**The task**
Which lines of the entries contain the string "such"? Please find them and copy them.

**Input records**
-- -- --
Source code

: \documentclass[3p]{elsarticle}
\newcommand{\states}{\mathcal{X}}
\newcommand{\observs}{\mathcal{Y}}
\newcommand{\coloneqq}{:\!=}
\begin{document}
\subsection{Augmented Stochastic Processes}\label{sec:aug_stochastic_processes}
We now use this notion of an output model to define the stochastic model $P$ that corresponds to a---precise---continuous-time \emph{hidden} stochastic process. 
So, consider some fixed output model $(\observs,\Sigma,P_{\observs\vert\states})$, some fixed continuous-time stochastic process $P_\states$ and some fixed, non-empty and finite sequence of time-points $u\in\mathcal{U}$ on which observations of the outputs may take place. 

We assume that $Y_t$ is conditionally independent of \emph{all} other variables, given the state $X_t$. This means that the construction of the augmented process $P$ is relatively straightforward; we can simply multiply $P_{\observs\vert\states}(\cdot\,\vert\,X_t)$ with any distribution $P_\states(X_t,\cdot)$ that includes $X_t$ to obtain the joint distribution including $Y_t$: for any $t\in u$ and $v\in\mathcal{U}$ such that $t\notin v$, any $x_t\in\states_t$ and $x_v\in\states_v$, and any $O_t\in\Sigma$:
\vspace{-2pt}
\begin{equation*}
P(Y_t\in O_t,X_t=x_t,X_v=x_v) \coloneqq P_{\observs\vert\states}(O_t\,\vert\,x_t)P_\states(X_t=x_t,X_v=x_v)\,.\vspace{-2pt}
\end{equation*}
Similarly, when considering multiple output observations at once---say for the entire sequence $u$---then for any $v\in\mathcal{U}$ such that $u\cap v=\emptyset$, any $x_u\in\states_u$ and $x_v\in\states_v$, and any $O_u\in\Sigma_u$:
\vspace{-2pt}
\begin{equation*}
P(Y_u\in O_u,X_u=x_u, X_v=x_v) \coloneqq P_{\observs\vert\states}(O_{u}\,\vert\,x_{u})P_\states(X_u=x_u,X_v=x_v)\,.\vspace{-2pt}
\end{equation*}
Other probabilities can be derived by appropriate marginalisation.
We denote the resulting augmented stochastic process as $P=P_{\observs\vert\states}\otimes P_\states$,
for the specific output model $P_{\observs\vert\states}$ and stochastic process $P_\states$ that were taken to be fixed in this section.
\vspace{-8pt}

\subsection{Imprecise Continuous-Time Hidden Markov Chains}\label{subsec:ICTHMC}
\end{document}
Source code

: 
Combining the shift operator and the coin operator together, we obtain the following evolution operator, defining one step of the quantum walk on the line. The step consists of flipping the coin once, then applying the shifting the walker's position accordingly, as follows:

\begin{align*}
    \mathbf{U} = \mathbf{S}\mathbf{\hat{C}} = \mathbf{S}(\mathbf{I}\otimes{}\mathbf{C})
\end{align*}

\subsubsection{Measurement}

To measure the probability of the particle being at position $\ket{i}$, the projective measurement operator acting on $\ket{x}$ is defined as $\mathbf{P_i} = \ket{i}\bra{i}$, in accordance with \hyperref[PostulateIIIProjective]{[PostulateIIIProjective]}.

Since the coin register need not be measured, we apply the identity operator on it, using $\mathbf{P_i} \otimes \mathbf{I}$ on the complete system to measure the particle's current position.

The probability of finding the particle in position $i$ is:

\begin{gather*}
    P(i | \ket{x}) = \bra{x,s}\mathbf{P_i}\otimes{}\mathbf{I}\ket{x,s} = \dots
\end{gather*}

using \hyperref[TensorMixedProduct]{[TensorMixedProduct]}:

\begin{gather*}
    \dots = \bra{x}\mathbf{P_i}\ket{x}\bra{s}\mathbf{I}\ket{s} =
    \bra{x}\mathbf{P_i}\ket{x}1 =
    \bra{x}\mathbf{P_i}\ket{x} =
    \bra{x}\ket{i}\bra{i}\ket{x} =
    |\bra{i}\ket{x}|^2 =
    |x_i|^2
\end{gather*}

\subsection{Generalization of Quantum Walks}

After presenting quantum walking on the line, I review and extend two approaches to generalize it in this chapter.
-- -- --
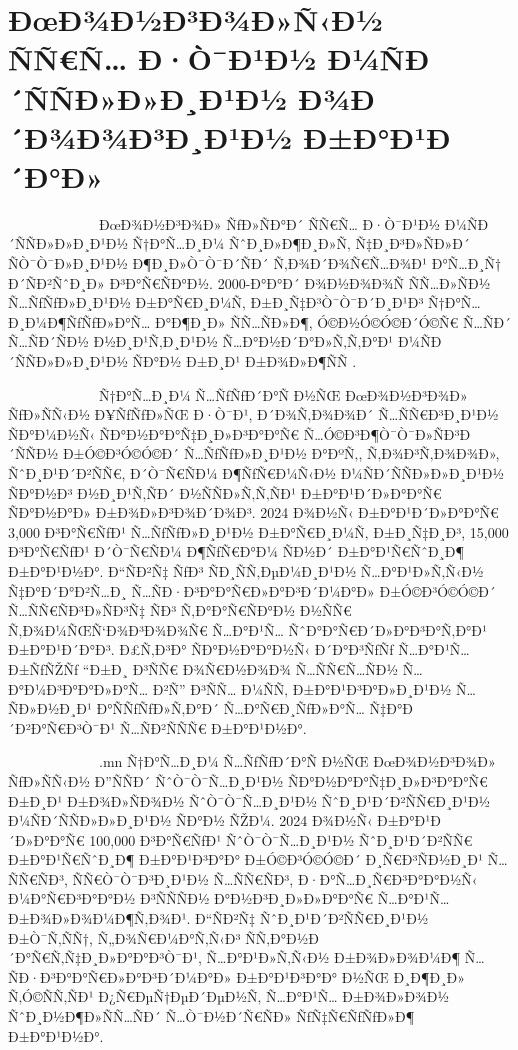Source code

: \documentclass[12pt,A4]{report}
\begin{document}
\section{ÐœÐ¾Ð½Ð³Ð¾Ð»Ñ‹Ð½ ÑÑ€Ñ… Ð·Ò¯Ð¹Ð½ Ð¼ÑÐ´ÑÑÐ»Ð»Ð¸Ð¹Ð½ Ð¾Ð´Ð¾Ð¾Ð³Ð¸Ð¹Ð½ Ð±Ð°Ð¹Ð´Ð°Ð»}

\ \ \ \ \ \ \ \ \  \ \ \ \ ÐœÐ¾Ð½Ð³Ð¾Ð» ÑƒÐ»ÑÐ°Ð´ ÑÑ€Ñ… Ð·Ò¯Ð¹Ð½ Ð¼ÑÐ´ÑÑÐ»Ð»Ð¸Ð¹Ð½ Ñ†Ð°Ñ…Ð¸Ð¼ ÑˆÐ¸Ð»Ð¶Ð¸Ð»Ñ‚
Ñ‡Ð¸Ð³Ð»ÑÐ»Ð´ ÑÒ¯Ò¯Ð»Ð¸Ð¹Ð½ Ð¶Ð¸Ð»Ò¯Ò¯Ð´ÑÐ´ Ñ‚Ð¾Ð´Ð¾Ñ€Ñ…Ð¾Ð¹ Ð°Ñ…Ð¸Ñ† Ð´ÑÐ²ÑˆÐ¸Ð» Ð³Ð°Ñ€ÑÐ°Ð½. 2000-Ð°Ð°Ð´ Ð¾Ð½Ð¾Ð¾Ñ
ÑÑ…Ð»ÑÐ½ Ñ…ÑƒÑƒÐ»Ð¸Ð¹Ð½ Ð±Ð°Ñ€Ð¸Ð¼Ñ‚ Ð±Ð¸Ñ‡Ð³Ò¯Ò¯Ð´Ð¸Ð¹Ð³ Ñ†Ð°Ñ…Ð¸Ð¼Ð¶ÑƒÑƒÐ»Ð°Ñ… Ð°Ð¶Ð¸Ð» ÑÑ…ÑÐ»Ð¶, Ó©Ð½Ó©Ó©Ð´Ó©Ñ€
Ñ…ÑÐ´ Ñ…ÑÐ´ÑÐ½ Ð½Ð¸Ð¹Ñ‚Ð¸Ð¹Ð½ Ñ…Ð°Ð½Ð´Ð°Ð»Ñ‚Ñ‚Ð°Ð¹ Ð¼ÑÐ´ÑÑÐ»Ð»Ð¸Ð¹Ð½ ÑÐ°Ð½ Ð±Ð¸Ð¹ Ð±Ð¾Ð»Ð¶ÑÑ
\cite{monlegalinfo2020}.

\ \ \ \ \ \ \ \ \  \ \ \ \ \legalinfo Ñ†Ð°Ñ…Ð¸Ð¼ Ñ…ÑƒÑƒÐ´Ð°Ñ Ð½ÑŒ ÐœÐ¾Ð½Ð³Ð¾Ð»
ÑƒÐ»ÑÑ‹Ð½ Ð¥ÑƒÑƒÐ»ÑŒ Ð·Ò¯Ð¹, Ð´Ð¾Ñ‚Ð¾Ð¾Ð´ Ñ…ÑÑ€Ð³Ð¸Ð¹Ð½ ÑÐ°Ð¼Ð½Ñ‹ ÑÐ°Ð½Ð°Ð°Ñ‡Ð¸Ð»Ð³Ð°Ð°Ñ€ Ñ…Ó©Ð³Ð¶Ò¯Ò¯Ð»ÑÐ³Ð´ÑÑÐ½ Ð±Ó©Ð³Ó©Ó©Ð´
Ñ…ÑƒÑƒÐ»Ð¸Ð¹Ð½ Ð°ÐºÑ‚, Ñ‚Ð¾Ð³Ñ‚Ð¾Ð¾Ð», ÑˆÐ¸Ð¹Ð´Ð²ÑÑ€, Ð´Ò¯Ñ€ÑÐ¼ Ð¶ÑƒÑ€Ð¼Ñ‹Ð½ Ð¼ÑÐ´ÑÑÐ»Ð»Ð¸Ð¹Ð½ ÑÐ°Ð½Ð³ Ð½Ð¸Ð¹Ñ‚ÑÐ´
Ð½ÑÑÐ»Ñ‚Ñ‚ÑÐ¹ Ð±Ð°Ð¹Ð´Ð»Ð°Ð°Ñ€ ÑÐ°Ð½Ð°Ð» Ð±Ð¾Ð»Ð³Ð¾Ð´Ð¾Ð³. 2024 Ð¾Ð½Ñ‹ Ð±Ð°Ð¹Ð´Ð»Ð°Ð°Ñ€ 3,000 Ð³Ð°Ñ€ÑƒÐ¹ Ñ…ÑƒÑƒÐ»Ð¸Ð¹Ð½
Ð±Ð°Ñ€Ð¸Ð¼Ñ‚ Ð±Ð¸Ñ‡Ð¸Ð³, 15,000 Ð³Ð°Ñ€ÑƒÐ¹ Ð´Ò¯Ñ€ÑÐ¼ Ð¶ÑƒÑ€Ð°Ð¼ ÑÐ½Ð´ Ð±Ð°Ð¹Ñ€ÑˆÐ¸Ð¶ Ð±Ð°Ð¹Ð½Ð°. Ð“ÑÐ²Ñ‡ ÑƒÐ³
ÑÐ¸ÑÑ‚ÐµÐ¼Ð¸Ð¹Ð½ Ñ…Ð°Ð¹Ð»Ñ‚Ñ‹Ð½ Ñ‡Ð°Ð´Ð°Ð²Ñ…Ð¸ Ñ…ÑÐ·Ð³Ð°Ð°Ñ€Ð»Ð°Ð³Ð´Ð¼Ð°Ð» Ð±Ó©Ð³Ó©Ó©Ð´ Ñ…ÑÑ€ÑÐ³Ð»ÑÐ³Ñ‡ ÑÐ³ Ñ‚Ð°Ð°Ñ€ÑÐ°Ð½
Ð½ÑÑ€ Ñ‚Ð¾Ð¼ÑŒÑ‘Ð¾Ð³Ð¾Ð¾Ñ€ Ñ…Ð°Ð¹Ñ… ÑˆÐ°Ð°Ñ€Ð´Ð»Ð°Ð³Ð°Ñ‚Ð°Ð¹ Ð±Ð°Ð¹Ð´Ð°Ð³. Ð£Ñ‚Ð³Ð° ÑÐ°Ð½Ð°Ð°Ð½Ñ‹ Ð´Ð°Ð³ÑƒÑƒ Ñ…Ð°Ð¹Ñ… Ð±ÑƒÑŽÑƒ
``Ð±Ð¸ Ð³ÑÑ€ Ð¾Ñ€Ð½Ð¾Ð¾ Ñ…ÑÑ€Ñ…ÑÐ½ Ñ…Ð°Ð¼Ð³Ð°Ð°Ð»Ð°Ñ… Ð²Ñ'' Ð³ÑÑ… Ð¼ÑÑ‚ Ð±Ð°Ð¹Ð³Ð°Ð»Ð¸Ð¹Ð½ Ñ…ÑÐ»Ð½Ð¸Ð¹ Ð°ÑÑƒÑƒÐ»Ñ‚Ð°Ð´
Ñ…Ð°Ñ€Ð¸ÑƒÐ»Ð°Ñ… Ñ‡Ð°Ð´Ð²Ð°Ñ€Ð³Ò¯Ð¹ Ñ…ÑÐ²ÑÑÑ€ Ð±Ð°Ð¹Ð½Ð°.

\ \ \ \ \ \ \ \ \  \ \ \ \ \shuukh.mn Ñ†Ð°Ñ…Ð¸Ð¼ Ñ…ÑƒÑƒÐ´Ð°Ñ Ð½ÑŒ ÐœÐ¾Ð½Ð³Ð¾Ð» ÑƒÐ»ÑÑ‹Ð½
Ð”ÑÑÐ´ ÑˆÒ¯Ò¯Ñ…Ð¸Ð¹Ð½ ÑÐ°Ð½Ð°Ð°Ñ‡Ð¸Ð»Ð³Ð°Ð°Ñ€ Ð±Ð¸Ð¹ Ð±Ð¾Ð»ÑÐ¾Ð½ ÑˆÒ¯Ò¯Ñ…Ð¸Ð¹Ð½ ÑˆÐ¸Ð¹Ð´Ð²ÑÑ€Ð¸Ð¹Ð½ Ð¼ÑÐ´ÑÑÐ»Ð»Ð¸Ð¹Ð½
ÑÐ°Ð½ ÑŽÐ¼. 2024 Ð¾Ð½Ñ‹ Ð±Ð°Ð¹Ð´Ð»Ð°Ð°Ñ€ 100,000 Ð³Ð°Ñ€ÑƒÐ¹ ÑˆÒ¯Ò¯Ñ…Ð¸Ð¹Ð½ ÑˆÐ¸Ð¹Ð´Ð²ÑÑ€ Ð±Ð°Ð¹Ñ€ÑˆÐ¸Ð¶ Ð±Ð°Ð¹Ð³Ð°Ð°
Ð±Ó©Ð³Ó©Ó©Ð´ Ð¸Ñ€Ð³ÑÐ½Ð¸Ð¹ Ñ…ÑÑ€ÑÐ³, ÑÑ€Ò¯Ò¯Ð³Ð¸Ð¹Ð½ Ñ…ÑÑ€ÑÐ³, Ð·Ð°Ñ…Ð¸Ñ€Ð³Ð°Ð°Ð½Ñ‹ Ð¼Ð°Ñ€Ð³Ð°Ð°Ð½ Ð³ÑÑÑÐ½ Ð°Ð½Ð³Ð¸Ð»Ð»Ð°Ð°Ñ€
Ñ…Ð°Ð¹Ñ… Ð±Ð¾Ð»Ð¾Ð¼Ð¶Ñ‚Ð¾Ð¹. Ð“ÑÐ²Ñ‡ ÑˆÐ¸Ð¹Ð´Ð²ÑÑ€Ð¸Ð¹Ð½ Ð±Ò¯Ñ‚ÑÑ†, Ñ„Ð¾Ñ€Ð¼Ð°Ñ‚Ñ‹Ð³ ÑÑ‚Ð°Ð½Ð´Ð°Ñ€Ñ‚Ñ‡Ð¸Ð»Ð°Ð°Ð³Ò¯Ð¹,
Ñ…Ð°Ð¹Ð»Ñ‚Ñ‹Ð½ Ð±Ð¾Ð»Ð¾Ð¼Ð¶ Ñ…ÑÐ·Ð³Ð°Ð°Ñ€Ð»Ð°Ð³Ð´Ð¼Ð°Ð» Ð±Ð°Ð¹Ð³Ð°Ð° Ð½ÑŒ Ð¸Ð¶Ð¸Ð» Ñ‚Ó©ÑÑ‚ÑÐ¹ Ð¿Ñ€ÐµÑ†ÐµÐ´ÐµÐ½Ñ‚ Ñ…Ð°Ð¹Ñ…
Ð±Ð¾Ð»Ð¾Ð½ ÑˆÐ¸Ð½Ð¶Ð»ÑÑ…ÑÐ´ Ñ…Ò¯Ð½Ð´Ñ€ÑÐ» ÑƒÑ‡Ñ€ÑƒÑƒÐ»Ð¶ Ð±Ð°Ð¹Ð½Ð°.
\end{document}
-- -- --
**Solution**
We assume that $Y_t$ is conditionally independent of \emph{all} other variables, given the state $X_t$. This means that the construction of the augmented process $P$ is relatively straightforward; we can simply multiply $P_{\observs\vert\states}(\cdot\,\vert\,X_t)$ with any distribution $P_\states(X_t,\cdot)$ that includes $X_t$ to obtain the joint distribution including $Y_t$: for any $t\in u$ and $v\in\mathcal{U}$ such that $t\notin v$, any $x_t\in\states_t$ and $x_v\in\states_v$, and any $O_t\in\Sigma$:
Similarly, when considering multiple output observations at once---say for the entire sequence $u$---then for any $v\in\mathcal{U}$ such that $u\cap v=\emptyset$, any $x_u\in\states_u$ and $x_v\in\states_v$, and any $O_u\in\Sigma_u$:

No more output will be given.